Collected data
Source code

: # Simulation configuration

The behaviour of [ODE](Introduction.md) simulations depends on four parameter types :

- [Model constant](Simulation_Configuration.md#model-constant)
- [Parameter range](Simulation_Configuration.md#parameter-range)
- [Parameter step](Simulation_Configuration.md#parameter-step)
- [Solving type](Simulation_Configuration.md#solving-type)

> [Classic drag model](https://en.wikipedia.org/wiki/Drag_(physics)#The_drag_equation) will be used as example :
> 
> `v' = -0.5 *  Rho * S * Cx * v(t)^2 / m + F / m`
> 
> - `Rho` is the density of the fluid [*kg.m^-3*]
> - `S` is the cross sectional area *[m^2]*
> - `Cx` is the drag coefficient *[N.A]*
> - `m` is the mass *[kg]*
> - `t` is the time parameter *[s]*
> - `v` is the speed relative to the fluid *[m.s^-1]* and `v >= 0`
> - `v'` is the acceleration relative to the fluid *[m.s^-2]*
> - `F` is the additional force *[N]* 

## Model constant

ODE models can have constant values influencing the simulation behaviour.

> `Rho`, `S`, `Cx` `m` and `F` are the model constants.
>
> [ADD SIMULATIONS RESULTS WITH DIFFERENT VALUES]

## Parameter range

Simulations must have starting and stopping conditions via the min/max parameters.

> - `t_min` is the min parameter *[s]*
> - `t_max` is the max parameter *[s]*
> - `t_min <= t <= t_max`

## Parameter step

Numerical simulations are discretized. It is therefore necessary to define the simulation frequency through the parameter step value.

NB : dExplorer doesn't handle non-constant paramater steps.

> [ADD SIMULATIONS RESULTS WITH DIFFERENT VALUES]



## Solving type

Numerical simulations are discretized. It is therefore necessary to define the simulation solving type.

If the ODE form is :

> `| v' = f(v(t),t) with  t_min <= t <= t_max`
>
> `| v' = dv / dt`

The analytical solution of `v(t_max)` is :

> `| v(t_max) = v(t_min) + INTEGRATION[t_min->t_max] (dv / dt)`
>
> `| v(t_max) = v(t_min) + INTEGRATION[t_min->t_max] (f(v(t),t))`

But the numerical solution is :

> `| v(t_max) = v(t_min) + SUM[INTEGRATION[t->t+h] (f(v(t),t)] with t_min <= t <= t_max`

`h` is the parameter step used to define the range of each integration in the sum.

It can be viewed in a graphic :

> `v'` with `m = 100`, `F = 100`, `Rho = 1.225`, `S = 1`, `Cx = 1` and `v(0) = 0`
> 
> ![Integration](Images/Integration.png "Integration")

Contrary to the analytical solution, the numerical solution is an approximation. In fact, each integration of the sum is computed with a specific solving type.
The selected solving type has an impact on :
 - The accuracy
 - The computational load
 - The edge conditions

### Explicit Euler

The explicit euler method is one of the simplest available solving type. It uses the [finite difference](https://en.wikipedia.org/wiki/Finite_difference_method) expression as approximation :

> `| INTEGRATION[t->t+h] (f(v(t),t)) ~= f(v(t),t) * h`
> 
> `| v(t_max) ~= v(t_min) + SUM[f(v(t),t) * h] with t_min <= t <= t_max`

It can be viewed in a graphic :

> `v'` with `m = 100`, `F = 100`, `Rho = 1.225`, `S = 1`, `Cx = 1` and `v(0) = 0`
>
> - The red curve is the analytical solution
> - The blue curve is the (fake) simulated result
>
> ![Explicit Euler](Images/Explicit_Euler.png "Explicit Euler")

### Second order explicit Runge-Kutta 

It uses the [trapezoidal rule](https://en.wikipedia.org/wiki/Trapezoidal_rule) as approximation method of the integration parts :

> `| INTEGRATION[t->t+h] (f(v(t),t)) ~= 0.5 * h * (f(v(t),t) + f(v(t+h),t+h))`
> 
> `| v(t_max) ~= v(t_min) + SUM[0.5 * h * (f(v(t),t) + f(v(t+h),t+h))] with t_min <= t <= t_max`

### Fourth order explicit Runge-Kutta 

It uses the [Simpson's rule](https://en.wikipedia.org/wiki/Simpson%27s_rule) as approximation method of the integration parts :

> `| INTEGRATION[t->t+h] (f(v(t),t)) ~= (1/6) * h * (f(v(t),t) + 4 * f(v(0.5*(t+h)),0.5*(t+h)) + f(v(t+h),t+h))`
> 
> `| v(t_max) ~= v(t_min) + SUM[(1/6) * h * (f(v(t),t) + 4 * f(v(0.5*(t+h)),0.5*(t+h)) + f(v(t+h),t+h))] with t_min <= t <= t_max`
---
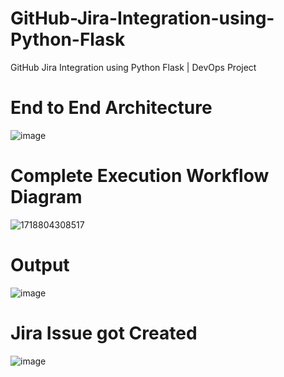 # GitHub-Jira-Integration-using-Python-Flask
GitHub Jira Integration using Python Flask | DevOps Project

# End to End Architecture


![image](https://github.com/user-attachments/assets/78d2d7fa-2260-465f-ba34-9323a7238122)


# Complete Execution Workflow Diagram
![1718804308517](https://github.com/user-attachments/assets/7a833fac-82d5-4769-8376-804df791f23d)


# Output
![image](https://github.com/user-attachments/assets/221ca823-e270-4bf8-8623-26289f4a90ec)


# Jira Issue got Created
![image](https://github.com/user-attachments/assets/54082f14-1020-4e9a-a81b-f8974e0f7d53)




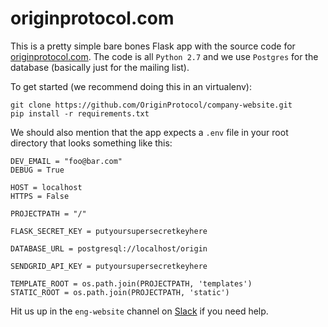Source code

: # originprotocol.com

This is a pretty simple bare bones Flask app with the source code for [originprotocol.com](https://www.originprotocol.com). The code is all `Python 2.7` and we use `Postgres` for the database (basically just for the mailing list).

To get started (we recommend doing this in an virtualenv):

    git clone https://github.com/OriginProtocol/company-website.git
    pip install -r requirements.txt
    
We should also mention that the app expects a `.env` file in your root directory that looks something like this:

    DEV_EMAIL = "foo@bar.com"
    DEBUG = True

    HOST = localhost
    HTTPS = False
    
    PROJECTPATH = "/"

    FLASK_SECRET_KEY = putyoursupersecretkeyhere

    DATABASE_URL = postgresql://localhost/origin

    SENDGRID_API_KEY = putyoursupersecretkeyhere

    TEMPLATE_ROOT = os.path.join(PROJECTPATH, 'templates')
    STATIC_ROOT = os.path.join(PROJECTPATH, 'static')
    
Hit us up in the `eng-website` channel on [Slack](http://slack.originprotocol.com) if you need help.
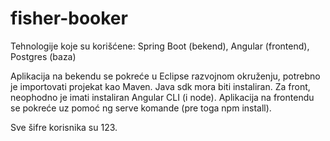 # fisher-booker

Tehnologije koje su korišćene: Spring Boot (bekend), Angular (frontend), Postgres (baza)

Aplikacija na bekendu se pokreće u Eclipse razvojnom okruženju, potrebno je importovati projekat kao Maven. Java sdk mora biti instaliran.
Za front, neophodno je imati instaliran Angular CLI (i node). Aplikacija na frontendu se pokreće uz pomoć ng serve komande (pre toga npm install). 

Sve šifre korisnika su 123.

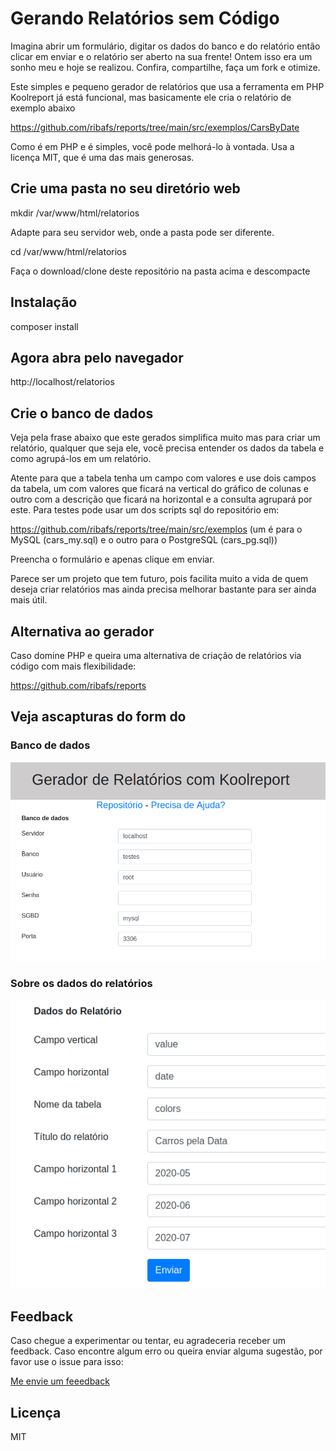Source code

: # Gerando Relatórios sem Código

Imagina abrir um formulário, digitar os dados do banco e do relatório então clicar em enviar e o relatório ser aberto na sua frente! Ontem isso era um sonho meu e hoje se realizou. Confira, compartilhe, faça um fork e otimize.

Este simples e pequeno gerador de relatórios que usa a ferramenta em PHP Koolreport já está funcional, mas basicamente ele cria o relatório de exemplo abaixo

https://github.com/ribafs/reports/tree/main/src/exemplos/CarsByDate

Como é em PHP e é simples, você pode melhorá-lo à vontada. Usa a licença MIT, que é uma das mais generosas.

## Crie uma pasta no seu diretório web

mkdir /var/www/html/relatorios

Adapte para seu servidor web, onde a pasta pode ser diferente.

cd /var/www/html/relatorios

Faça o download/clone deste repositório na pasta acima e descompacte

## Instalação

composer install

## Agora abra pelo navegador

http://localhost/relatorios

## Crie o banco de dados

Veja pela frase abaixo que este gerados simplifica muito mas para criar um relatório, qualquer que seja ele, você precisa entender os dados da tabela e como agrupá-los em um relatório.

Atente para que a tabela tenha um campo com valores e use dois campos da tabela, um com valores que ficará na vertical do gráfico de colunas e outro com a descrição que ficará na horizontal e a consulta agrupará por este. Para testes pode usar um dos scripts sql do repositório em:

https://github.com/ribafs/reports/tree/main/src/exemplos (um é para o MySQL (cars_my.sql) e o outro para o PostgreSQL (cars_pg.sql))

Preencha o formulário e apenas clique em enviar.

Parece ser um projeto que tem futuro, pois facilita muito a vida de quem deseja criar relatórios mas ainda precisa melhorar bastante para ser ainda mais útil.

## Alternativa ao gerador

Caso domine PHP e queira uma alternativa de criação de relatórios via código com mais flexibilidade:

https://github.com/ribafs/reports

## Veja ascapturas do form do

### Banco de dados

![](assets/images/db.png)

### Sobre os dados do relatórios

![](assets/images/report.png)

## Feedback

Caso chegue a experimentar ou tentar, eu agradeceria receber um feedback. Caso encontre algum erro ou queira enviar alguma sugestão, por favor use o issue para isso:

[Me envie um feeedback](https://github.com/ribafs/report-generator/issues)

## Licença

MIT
==
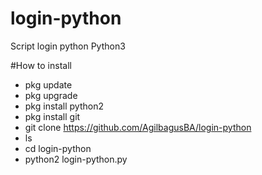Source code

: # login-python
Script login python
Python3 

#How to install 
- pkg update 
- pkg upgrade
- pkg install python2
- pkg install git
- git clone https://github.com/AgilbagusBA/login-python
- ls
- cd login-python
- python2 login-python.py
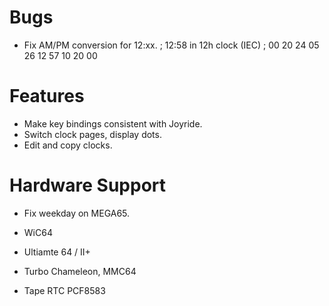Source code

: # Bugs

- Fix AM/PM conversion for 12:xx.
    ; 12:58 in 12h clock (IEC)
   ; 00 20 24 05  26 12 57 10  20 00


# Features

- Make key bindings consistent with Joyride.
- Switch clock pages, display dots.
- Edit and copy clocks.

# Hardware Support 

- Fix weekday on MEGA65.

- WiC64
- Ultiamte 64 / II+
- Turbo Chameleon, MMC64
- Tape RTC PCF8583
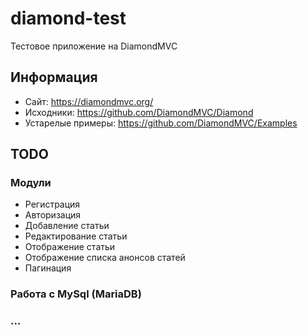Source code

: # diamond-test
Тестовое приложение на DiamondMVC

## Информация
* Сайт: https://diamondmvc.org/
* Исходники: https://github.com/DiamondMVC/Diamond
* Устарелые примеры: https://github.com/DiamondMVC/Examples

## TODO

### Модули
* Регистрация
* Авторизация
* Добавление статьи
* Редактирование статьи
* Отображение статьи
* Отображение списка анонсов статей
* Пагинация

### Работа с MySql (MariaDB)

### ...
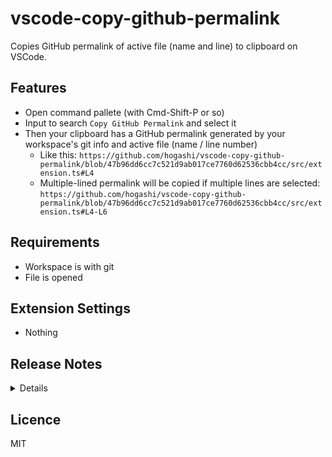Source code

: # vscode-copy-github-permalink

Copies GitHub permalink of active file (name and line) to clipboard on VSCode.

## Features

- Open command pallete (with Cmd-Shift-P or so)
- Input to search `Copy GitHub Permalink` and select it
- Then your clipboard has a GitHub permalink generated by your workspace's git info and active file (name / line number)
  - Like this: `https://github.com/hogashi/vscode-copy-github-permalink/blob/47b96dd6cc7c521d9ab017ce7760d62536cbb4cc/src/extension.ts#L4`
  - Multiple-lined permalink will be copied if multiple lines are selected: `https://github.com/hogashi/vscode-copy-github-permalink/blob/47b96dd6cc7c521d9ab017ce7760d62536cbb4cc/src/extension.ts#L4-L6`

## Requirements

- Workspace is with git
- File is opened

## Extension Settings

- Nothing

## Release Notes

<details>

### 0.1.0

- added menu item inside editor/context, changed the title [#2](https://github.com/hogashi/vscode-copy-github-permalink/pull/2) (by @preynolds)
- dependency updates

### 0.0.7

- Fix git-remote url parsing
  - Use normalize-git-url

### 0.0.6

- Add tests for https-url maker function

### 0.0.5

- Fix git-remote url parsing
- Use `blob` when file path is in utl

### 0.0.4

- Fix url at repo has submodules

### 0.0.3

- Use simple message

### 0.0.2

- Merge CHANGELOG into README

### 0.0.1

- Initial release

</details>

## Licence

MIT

● WHAT TO WORK ON:
Looking back over the data above, restate word for word the lines that begin at the line with "v(t_min) + SUM[f(v(t),t)" and end at the line with "v(t_min) + SUM[(1/6)", inclusive.

● EXERCISE ANSWER:
> `| v(t_max) ~= v(t_min) + SUM[f(v(t),t) * h] with t_min <= t <= t_max`

It can be viewed in a graphic :

> `v'` with `m = 100`, `F = 100`, `Rho = 1.225`, `S = 1`, `Cx = 1` and `v(0) = 0`
>
> - The red curve is the analytical solution
> - The blue curve is the (fake) simulated result
>
> ![Explicit Euler](Images/Explicit_Euler.png "Explicit Euler")

### Second order explicit Runge-Kutta 

It uses the [trapezoidal rule](https://en.wikipedia.org/wiki/Trapezoidal_rule) as approximation method of the integration parts :

> `| INTEGRATION[t->t+h] (f(v(t),t)) ~= 0.5 * h * (f(v(t),t) + f(v(t+h),t+h))`
> 
> `| v(t_max) ~= v(t_min) + SUM[0.5 * h * (f(v(t),t) + f(v(t+h),t+h))] with t_min <= t <= t_max`

### Fourth order explicit Runge-Kutta 

It uses the [Simpson's rule](https://en.wikipedia.org/wiki/Simpson%27s_rule) as approximation method of the integration parts :

> `| INTEGRATION[t->t+h] (f(v(t),t)) ~= (1/6) * h * (f(v(t),t) + 4 * f(v(0.5*(t+h)),0.5*(t+h)) + f(v(t+h),t+h))`
> 
> `| v(t_max) ~= v(t_min) + SUM[(1/6) * h * (f(v(t),t) + 4 * f(v(0.5*(t+h)),0.5*(t+h)) + f(v(t+h),t+h))] with t_min <= t <= t_max`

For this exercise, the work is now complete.